La risposta lo preoccupò. Ci ripensò mentre ritornava a casa con le scarpe che gli facevano cif-ciaf per l’acqua. Essa gli rimase fissa nel fondo della mente mentre Gwladys si lamentava per lo stato dei suoi vestiti. Gli vorticò nel cervello mentre sedeva e starnutiva con atteggiamento colpevole, accanto al fuoco, visto che il fatto che lui fosse malato era un’altra cosa che Gwladys non approvava. Mentre giaceva rabbrividendo nel letto, essa si piazzò nei suoi sogni come un iceberg. In preda alla febbre egli balbettò: «Che diavolo voleva dire con: "PER DOPO"…?»

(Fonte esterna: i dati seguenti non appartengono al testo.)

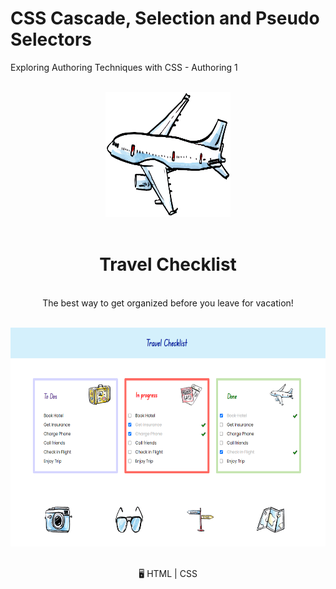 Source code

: # CSS Cascade, Selection and Pseudo Selectors
Exploring Authoring Techniques with CSS - Authoring 1
</br></br>

<p align ="center">
<img src = "./img/airplane.svg" width ="200px" height="200px">
</br></br>

<h1 align ="center"> Travel Checklist</h1>

<p align ="center">
</br>
 The best way to get organized before you leave for vacation!
</br></br>

<p align ="center">
<img src = "./img/travel_checklist_print.png" width ="850px" height="350px">

<p align="center">
<br>
🖥️ HTML | CSS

Le torce brillavano nella città di Sto Lat. Interi squadroni di uomini erano incaricati di rinnovarle costantemente. Le strade rilucevano. Le fiammelle sfrigolanti ricacciavano indietro le ombre che si erano fatte innocentemente i fatti propri tutte le notti per secoli e secoli. Esse illuminavano gli antichi angoli in cui gli occhi di ratti allibiti scintillavano nelle profondità delle loro tane. Esse costringevano i ladri a restare in casa. Esse rilucevano sulle foschie notturne, formando un’aureola di luce giallastra che oscurava la alte e fredde fiamme che si diffondevano dal Centro. Come prima cosa, però, esse brillavano sul volto della Principessa Keli.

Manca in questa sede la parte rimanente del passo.